Down to the last character, repeat the data that follows.

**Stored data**
______
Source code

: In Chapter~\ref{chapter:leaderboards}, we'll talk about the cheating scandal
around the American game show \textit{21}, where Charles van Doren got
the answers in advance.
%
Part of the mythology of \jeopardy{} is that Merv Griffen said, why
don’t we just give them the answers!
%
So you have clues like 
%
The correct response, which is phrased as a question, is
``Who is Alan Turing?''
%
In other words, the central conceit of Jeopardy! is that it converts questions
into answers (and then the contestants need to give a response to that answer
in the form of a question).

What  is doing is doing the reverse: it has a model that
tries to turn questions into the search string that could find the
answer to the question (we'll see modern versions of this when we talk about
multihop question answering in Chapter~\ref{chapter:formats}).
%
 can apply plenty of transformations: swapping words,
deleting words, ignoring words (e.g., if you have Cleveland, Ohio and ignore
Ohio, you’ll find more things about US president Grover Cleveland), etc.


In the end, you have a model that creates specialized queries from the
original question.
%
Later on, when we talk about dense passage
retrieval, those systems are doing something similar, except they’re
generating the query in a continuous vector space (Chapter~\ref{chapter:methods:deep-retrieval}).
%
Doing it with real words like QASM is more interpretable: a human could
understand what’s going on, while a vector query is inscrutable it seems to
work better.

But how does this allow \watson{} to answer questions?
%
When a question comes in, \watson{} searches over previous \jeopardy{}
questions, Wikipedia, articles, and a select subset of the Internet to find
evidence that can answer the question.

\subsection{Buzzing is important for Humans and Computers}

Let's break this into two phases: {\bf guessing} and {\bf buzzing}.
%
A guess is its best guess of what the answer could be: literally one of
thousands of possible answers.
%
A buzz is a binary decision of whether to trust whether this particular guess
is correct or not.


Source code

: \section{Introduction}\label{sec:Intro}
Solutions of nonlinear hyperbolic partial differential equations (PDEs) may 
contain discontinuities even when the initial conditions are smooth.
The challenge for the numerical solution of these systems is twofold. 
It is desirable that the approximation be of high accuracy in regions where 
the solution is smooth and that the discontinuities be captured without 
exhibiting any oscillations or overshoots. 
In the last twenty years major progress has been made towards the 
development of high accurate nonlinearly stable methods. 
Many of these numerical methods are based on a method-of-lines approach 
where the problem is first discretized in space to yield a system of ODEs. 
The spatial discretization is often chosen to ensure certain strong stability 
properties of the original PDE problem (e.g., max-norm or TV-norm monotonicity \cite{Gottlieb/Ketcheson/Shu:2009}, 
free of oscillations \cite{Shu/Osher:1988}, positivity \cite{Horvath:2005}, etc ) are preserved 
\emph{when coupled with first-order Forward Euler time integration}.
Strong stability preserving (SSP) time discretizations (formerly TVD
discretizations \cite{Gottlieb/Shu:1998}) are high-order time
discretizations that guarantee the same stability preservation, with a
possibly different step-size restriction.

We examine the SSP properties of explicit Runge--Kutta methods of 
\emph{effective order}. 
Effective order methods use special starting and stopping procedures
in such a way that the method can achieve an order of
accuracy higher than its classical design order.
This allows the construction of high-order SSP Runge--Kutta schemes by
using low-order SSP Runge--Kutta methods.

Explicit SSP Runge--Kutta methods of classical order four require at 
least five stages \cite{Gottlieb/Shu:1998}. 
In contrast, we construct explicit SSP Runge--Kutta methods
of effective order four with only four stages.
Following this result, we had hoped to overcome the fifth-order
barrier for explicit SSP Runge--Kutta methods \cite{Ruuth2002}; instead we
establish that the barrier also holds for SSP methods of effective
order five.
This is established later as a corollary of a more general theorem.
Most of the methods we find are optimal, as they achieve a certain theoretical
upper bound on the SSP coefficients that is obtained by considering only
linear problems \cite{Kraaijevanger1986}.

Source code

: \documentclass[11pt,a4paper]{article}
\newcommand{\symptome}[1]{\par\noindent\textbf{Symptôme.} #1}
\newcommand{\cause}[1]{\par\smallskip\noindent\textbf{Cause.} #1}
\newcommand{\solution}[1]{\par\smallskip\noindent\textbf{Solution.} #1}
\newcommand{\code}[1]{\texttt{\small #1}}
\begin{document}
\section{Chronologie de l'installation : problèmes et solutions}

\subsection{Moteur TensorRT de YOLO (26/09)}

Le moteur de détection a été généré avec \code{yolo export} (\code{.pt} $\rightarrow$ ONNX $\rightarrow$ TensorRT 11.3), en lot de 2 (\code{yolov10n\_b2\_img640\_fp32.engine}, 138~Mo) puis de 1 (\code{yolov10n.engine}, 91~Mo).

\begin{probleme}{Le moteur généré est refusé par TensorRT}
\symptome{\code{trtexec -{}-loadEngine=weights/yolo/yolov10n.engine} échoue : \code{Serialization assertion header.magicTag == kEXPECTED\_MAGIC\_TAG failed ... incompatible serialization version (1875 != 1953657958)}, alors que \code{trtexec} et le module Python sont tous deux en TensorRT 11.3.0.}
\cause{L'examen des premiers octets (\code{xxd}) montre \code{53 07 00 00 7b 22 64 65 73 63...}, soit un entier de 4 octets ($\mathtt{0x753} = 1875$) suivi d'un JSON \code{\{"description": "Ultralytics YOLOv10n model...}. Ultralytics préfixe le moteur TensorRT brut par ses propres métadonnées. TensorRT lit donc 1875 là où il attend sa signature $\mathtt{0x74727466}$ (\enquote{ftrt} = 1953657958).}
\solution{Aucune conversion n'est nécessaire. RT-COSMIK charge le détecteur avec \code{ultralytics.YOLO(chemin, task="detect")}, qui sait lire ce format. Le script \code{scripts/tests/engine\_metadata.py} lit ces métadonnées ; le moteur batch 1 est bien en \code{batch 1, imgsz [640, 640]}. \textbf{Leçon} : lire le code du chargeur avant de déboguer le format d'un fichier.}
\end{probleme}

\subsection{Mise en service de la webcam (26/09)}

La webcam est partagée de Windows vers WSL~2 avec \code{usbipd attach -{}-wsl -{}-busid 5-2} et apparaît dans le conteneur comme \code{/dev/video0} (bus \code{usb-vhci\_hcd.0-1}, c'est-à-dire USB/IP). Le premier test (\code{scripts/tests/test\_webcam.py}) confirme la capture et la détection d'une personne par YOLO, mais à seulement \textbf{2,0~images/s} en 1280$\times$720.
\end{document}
______
**Output**
Source code

: In Chapter~\ref{chapter:leaderboards}, we'll talk about the cheating scandal
around the American game show \textit{21}, where Charles van Doren got
the answers in advance.
%
Part of the mythology of \jeopardy{} is that Merv Griffen said, why
don’t we just give them the answers!
%
So you have clues like 
%
The correct response, which is phrased as a question, is
``Who is Alan Turing?''
%
In other words, the central conceit of Jeopardy! is that it converts questions
into answers (and then the contestants need to give a response to that answer
in the form of a question).

What  is doing is doing the reverse: it has a model that
tries to turn questions into the search string that could find the
answer to the question (we'll see modern versions of this when we talk about
multihop question answering in Chapter~\ref{chapter:formats}).
%
 can apply plenty of transformations: swapping words,
deleting words, ignoring words (e.g., if you have Cleveland, Ohio and ignore
Ohio, you’ll find more things about US president Grover Cleveland), etc.


In the end, you have a model that creates specialized queries from the
original question.
%
Later on, when we talk about dense passage
retrieval, those systems are doing something similar, except they’re
generating the query in a continuous vector space (Chapter~\ref{chapter:methods:deep-retrieval}).
%
Doing it with real words like QASM is more interpretable: a human could
understand what’s going on, while a vector query is inscrutable it seems to
work better.

But how does this allow \watson{} to answer questions?
%
When a question comes in, \watson{} searches over previous \jeopardy{}
questions, Wikipedia, articles, and a select subset of the Internet to find
evidence that can answer the question.

\subsection{Buzzing is important for Humans and Computers}

Let's break this into two phases: {\bf guessing} and {\bf buzzing}.
%
A guess is its best guess of what the answer could be: literally one of
thousands of possible answers.
%
A buzz is a binary decision of whether to trust whether this particular guess
is correct or not.


Source code

: \section{Introduction}\label{sec:Intro}
Solutions of nonlinear hyperbolic partial differential equations (PDEs) may 
contain discontinuities even when the initial conditions are smooth.
The challenge for the numerical solution of these systems is twofold. 
It is desirable that the approximation be of high accuracy in regions where 
the solution is smooth and that the discontinuities be captured without 
exhibiting any oscillations or overshoots. 
In the last twenty years major progress has been made towards the 
development of high accurate nonlinearly stable methods. 
Many of these numerical methods are based on a method-of-lines approach 
where the problem is first discretized in space to yield a system of ODEs. 
The spatial discretization is often chosen to ensure certain strong stability 
properties of the original PDE problem (e.g., max-norm or TV-norm monotonicity \cite{Gottlieb/Ketcheson/Shu:2009}, 
free of oscillations \cite{Shu/Osher:1988}, positivity \cite{Horvath:2005}, etc ) are preserved 
\emph{when coupled with first-order Forward Euler time integration}.
Strong stability preserving (SSP) time discretizations (formerly TVD
discretizations \cite{Gottlieb/Shu:1998}) are high-order time
discretizations that guarantee the same stability preservation, with a
possibly different step-size restriction.

We examine the SSP properties of explicit Runge--Kutta methods of 
\emph{effective order}. 
Effective order methods use special starting and stopping procedures
in such a way that the method can achieve an order of
accuracy higher than its classical design order.
This allows the construction of high-order SSP Runge--Kutta schemes by
using low-order SSP Runge--Kutta methods.

Explicit SSP Runge--Kutta methods of classical order four require at 
least five stages \cite{Gottlieb/Shu:1998}. 
In contrast, we construct explicit SSP Runge--Kutta methods
of effective order four with only four stages.
Following this result, we had hoped to overcome the fifth-order
barrier for explicit SSP Runge--Kutta methods \cite{Ruuth2002}; instead we
establish that the barrier also holds for SSP methods of effective
order five.
This is established later as a corollary of a more general theorem.
Most of the methods we find are optimal, as they achieve a certain theoretical
upper bound on the SSP coefficients that is obtained by considering only
linear problems \cite{Kraaijevanger1986}.

Source code

: \documentclass[11pt,a4paper]{article}
\newcommand{\symptome}[1]{\par\noindent\textbf{Symptôme.} #1}
\newcommand{\cause}[1]{\par\smallskip\noindent\textbf{Cause.} #1}
\newcommand{\solution}[1]{\par\smallskip\noindent\textbf{Solution.} #1}
\newcommand{\code}[1]{\texttt{\small #1}}
\begin{document}
\section{Chronologie de l'installation : problèmes et solutions}

\subsection{Moteur TensorRT de YOLO (26/09)}

Le moteur de détection a été généré avec \code{yolo export} (\code{.pt} $\rightarrow$ ONNX $\rightarrow$ TensorRT 11.3), en lot de 2 (\code{yolov10n\_b2\_img640\_fp32.engine}, 138~Mo) puis de 1 (\code{yolov10n.engine}, 91~Mo).

\begin{probleme}{Le moteur généré est refusé par TensorRT}
\symptome{\code{trtexec -{}-loadEngine=weights/yolo/yolov10n.engine} échoue : \code{Serialization assertion header.magicTag == kEXPECTED\_MAGIC\_TAG failed ... incompatible serialization version (1875 != 1953657958)}, alors que \code{trtexec} et le module Python sont tous deux en TensorRT 11.3.0.}
\cause{L'examen des premiers octets (\code{xxd}) montre \code{53 07 00 00 7b 22 64 65 73 63...}, soit un entier de 4 octets ($\mathtt{0x753} = 1875$) suivi d'un JSON \code{\{"description": "Ultralytics YOLOv10n model...}. Ultralytics préfixe le moteur TensorRT brut par ses propres métadonnées. TensorRT lit donc 1875 là où il attend sa signature $\mathtt{0x74727466}$ (\enquote{ftrt} = 1953657958).}
\solution{Aucune conversion n'est nécessaire. RT-COSMIK charge le détecteur avec \code{ultralytics.YOLO(chemin, task="detect")}, qui sait lire ce format. Le script \code{scripts/tests/engine\_metadata.py} lit ces métadonnées ; le moteur batch 1 est bien en \code{batch 1, imgsz [640, 640]}. \textbf{Leçon} : lire le code du chargeur avant de déboguer le format d'un fichier.}
\end{probleme}

\subsection{Mise en service de la webcam (26/09)}

La webcam est partagée de Windows vers WSL~2 avec \code{usbipd attach -{}-wsl -{}-busid 5-2} et apparaît dans le conteneur comme \code{/dev/video0} (bus \code{usb-vhci\_hcd.0-1}, c'est-à-dire USB/IP). Le premier test (\code{scripts/tests/test\_webcam.py}) confirme la capture et la détection d'une personne par YOLO, mais à seulement \textbf{2,0~images/s} en 1280$\times$720.
\end{document}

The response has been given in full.